# [ACTION ITEM]
Only lines with the string "follows" are wanted. Pull them out of the data.

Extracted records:
◇ ◇ ◇ ◇ ◇ ◇ ◇

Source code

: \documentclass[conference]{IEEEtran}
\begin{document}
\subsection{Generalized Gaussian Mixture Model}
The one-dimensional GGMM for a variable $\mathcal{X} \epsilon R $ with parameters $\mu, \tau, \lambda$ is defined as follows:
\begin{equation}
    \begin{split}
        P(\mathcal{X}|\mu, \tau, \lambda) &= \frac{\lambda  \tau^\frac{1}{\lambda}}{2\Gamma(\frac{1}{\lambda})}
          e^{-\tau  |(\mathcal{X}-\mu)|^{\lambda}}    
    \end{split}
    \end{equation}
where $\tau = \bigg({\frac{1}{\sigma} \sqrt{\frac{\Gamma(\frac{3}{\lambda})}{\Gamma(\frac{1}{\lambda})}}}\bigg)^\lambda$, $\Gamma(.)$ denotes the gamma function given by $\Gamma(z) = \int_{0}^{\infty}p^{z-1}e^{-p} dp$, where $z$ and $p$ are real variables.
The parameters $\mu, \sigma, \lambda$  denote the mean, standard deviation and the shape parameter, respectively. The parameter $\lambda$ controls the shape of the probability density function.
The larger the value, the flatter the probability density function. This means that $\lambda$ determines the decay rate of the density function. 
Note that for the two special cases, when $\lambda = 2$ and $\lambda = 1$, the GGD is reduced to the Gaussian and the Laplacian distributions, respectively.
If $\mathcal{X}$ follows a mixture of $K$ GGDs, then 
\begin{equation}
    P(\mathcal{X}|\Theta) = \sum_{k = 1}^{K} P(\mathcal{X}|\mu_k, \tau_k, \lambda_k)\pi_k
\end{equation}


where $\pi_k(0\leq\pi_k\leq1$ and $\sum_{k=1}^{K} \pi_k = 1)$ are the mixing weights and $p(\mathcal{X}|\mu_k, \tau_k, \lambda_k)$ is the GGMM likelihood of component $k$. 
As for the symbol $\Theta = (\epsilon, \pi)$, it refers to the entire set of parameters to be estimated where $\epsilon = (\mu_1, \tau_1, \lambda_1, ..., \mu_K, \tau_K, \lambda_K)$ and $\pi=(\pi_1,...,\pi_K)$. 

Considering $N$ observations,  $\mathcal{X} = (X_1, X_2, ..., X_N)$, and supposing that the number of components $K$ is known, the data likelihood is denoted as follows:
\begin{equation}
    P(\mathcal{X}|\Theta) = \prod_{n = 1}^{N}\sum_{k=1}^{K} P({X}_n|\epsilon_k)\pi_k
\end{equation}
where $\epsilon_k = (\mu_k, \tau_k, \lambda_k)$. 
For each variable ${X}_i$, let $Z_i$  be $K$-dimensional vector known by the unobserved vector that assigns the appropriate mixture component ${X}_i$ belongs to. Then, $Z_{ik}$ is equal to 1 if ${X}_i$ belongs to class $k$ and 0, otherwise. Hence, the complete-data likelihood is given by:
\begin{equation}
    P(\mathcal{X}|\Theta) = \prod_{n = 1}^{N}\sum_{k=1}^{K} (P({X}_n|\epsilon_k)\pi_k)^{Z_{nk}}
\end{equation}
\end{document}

◇ ◇ ◇ ◇ ◇ ◇ ◇

# [SOLUTION BELOW]
The one-dimensional GGMM for a variable $\mathcal{X} \epsilon R $ with parameters $\mu, \tau, \lambda$ is defined as follows:
If $\mathcal{X}$ follows a mixture of $K$ GGDs, then 
Considering $N$ observations,  $\mathcal{X} = (X_1, X_2, ..., X_N)$, and supposing that the number of components $K$ is known, the data likelihood is denoted as follows:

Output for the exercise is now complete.